Beh, almeno adesso nessuno potrà più dire che a Roma la mafia non esiste. Il clan dei Casamonica, come quello dei Fasciani o degli Spada a Ostia, sono organizzazioni mafiose di vecchio stampo, che controllano il territorio. Con questo funerale sono stati mandati messaggi chiarissimi: la carrozza coi cavalli, tipica dei capi mafia siciliani degli anni ’70, la Rolls Royce che non manca mai, la musica del Padrino che era pure la colonna sonora del video nel matrimonio di Leoluca Bagarella, il rapporto strano e anomalo con la Chiesa…

Strano e anomalo? Basterebbe ricordare che il boss della banda della Magliana, Renatino De Pedis, era sepolto nella cripta della basilica di Sant’Apollinare.

Non ho mai visto una camera della morte, cioè quei posti dove venivano uccise e sciolte nell’acido le persone, che non avesse immagini sacre appese alle pareti. E quando ho arrestato Pietro Aglieri, detto u signurino, allora numero due di Cosa Nostra, l’ho fatto seguendo un frate. Insomma, i rapporti della mafia con la Chiesa non sono nuovi. Anche se questo caso credo sia diverso, certo però quel cartellone appeso all’ingresso della basilica di Cinecittà andava almeno rimosso. Comunque faccio l’assessore alla legalità, non al Vaticano.

E come si riporta la legalità in una città così degradata, al di là delle poche violazioni di norme che si sono compiute durante questi funerali?

In ogni caso, per quanto riguarda la competenza comunale, quando tornerò mi voglio togliere una piccolissima soddisfazione: andare a verificare se si possono applicare sanzioni per aver insozzato Roma con lancio di oggetti dall’elicottero. Però mi faccia dire che questo evento è servito a far maturare gli anticorpi che eviteranno il ripetersi di tali situazioni. Mi spiego: al funerale di Luciano Liggio, capo clan assoluto di Cosa Nostra, sono andate al massimo venti persone e non c’è stato alcuno sfarzo. Perché in quel momento lo Stato era attento, aveva le antenne drizzate e messo in moto tutte le misure affinché quelle esequie si potessero svolgere nel modo più sobrio possibile.

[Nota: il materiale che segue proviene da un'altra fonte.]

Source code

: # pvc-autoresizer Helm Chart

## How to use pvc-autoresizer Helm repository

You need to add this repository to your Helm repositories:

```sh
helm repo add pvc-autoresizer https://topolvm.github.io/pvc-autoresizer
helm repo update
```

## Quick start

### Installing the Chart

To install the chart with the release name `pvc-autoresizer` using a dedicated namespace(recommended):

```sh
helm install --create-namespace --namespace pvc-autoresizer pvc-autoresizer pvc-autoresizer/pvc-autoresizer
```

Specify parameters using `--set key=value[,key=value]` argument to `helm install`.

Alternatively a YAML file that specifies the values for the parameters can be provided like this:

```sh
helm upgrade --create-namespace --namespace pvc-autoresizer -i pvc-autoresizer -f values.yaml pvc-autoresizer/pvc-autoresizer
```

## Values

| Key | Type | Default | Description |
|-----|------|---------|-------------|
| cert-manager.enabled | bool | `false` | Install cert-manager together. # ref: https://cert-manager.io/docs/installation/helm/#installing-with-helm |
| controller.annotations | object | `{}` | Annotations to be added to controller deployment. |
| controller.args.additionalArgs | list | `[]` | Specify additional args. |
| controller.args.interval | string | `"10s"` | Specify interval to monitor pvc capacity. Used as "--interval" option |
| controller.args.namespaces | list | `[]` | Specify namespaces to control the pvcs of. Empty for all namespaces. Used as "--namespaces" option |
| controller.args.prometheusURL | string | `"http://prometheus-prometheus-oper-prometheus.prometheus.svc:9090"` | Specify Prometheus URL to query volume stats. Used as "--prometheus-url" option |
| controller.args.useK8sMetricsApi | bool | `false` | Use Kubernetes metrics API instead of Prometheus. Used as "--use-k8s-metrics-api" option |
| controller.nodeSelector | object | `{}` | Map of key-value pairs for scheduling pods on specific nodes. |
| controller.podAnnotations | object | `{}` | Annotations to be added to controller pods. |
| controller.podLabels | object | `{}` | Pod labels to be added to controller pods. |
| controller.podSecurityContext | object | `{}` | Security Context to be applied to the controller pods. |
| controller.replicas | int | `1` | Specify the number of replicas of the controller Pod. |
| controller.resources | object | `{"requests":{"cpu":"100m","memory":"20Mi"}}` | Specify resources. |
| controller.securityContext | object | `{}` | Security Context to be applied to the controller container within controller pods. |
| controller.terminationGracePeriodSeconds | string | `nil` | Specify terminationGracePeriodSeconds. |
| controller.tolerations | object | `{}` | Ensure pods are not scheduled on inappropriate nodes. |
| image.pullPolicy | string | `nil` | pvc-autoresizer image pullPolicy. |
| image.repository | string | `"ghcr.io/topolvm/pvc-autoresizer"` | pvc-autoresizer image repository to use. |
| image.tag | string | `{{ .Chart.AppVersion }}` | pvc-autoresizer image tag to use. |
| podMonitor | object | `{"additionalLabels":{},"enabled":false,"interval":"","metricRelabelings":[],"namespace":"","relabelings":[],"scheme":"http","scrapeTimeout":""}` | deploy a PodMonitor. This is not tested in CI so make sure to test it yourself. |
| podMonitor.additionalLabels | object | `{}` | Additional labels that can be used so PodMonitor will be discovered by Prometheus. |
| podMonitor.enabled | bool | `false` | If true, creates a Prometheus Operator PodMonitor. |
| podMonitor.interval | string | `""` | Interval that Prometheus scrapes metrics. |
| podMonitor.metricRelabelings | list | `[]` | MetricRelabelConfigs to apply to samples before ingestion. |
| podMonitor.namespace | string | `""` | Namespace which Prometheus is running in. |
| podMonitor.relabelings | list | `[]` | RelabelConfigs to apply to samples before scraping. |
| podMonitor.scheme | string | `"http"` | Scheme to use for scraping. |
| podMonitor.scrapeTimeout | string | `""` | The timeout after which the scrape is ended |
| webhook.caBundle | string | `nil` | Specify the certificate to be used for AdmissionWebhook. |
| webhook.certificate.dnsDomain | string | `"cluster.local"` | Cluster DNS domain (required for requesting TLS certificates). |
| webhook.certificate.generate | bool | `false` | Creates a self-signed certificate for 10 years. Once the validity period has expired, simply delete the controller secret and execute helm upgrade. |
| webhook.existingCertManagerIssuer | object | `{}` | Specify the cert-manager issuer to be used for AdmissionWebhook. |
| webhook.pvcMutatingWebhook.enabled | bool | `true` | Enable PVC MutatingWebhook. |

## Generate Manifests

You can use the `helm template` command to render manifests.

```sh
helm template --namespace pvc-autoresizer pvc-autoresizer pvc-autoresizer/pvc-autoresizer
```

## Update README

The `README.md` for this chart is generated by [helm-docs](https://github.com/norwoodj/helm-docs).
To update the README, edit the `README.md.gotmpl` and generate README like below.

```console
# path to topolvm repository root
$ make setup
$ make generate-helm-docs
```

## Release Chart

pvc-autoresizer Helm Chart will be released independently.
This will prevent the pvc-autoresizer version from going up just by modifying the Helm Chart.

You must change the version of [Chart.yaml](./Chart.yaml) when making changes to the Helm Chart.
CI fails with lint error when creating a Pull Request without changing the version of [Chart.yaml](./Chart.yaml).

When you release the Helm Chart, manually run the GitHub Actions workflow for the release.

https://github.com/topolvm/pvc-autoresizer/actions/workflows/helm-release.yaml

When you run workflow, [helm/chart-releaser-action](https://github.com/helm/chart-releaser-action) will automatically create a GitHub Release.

Dunque, in questo momento a Roma lo Stato è «distratto»?

Non è così: a Roma ancora non c’era una presa d’atto dell’esistenza della mafia. Non siamo a Palermo, a Platì oppure a Reggio Calabria. Qui dovevano funzionare diverse cose, tutte insieme, ma ne è saltata una e il meccanismo di allerta si è sfaldato. Così nessuno ha fatto niente per impedire una tale spettacolarizzazione nella capitale. Si sarebbe potuto intervenire con piccoli accorgimenti, come abbiamo fatto a Palermo, riuscendo a frenare questi fenomeni ancora prima di assestare colpi mortali alla mafia. È importante, perché si deve dimostrare a tutti che lo Stato è più forte dei clan. E soprattutto si sarebbe dovuto andare a monitorare chi c’era e chi non c’era, a questi funerali. Spero proprio che sia stato fatto: i vecchi brogliacci dei carabinieri, dove si prendeva nota delle presenze e delle assenze nelle cerimonie dei clan, erano materiale preziosissimo per capire gli equilibri interni alle mafie. Non dico che non ci sia la responsabilità un po’ di tutti: le istituzioni hanno commesso dei peccati, ma veniali: c’è stata una sottovalutazione, con l’attenuante di essere impreparati.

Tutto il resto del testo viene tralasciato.